Finely Illustrated. 
 
"Not Failure, but low aim is crime." 
Sold by Subscription Only. Cleveland, Ohio: Moses, Lewis & Co. 1888. 
Copyright, 1887. by Wright, Moses & Lewis. All rights reserved. 
 
PREFACE. 
Some succeed while others fail. This is a recognized fact; yet history
tells us that seven-tenths of our most successful men began life poor. 
As our title indicates, we shall endeavor to show "why some succeed 
while others fail." Knowing that everybody desires success, and 
recognizing the old adage, "Example is the best of teachers," we have 
selected representative characters from the multitude of successful men 
who have climbed the ladder of success, beginning at the bottom round. 

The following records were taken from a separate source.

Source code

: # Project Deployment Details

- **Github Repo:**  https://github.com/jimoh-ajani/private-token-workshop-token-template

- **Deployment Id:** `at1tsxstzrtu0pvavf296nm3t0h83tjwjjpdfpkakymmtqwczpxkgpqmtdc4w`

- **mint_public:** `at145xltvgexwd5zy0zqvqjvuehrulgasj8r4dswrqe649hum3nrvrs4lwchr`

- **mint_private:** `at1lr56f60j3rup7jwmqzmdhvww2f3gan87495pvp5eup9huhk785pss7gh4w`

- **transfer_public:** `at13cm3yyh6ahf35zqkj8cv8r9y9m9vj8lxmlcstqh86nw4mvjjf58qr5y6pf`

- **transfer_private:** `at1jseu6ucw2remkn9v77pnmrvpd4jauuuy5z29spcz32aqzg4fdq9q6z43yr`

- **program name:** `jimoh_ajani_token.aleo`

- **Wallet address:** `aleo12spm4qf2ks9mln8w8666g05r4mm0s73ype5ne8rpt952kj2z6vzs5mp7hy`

These we have followed from childhood to manhood, dwelling at 
length on the traits of character that have made them so rich and 
successful, believing that a careful study will convince all that the 
proverbial "luck" had little to do with it. On the contrary, one is taught 
those lessons of self-helpfulness and self-reliance which are so essential 
to success in life's struggles. It is fearful to think how many of our 
young people are drifting without an aim in life, and do not 
comprehend that they owe mankind their best efforts. We are all 
familiar with the parable of the slothful servant who buried his 
talent--all may profit by his example. To those who would succeed, we 
respectfully present this volume. 
Every young man is now a sower of seed on the field of life. The bright 
days of youth are the seed-time. Every thought of your intellect, every 
emotion of your heart, every word of your tongue, every principle you 
adopt, every act you perform, is a seed, whose good or evil fruit will 
prove bliss or bane of your after life.--WISE. 
 
INTRODUCTION. 
Dear reader, it is a grave undertaking to write a book, especially is it so 
in writing a treatise on success and failure, as we have attempted to do 
in the work we hereby present you. It is a solemn thing to give advice. 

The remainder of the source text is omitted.